Castrina então se sentou ao lado de uma família de mendigos, debaixo do viaduto, perto de uns containeres de lixo, e falou com eles pondo-lhe as suas mãos sobre a cabeça. Em breves minutos, não mais do que cinco ou seis, os mendigos levantaram-se. Olharam para ela, mas sua postura era diferente. Agora já não eram mendigos. Apenas estavam vestidos de mendigos. Sua postura, seu olhar era completamente diferente. Pegaram uns trocados que tinham no bolso, talvez uns cinco reais e foram tomar banho na rodoviária. Sua vida começara a mudar naquele instante. Deixariam em breve a pobreza e a miséria. Castrina me disse que como todos sabíamos, a educação é a base das atividades de sucesso de uma sociedade. Depois se adquire a postura, o modo de falar, e se adquire a segurança de expor as necessidades e de obter sucesso. Uma sociedade educada não elegeria os governantes que tem. O mundo seria outro. O que mais se inibe neste planeta é o conhecimento e se usam os mais torpes motivos, a maioria inventados, para afastar todos aqueles que têm boas intenções e expõem suas idéias contra os que se aproveitam da ignorância para governar o mundo da sua forma. Quando voltamos de S. Paulo, uma semana depois, fomos até debaixo do viaduto e já não vimos aquela família. Ao apanharmos um táxi, o motorista era o chefe de família que ela tinha “abençoado”. Digo abençoado, porque é o adjetivo que melhor se coaduna com os fatos, em meu entendimento.
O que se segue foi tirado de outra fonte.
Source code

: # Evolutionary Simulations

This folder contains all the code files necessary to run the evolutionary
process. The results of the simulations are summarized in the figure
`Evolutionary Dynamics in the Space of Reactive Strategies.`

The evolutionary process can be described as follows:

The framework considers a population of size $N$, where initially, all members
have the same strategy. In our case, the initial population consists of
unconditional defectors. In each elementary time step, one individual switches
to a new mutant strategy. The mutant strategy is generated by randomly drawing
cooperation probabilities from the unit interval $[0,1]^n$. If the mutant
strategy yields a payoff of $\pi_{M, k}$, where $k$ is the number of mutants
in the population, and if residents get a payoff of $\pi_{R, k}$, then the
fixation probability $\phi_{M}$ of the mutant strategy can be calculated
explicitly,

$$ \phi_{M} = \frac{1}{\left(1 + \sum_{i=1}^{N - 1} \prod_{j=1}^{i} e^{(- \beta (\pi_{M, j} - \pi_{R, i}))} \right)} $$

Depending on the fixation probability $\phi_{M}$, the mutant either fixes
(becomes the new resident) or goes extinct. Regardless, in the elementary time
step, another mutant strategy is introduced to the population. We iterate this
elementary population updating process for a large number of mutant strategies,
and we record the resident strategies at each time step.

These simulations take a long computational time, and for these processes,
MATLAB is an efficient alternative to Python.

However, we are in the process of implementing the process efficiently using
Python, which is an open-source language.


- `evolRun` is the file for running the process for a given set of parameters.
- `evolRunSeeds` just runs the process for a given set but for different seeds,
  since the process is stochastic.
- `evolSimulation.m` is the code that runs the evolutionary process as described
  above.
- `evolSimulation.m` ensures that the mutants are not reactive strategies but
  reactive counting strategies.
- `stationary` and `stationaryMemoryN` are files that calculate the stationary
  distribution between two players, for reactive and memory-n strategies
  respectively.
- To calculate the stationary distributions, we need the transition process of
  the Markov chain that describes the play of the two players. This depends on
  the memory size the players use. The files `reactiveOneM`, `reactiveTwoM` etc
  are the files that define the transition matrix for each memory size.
Pediu-me um dia que a levasse a uma cracolândia. Segundo ela, nosso corpo pode produzir todas as drogas neuronais que provocam a sensação de felicidade. Aquelas drogas que tomam são muito fortes e causam dependência. O segredo da felicidade está na nossa vontade de sermos felizes e na nossa educação. Levei-a numa cracolândia que ainda existe nos subúrbios do Rio. Era de dia e embora quer o governo estadual ou o federal soubessem de sua existência nada fazem para acabar com essa situação, como se fosse inquestionável a impossibilidade de resolvê-la. Então Castrina  juntou-se a um pequeno grupo e fez o mesmo que eu já havia presenciado sob o viaduto da Rodoviária Novo Rio. Enquanto falava, passava a mão pela cabeça dos dependentes químicos. Quando acabou, uns dez minutos depois, esse grupo de umas dez pessoas, levantou-se, jogou fora os cachimbos, as colheres e os isqueiros, e já não eram os mesmos. Sua postura era ereta, o olhar confiante. Saíram cada um para o seu lado. Podia adivinhar-se que daí para a frente seriam outras pessoas que não se deixariam abater pelo sistema, que dizem democrático mas que não o é, porque o povo não pode votar sua opinião. Vota como quem come um prato feito que lhe dão para comer quando estão com fome de democracia, geralmente de quatro em quatro anos. 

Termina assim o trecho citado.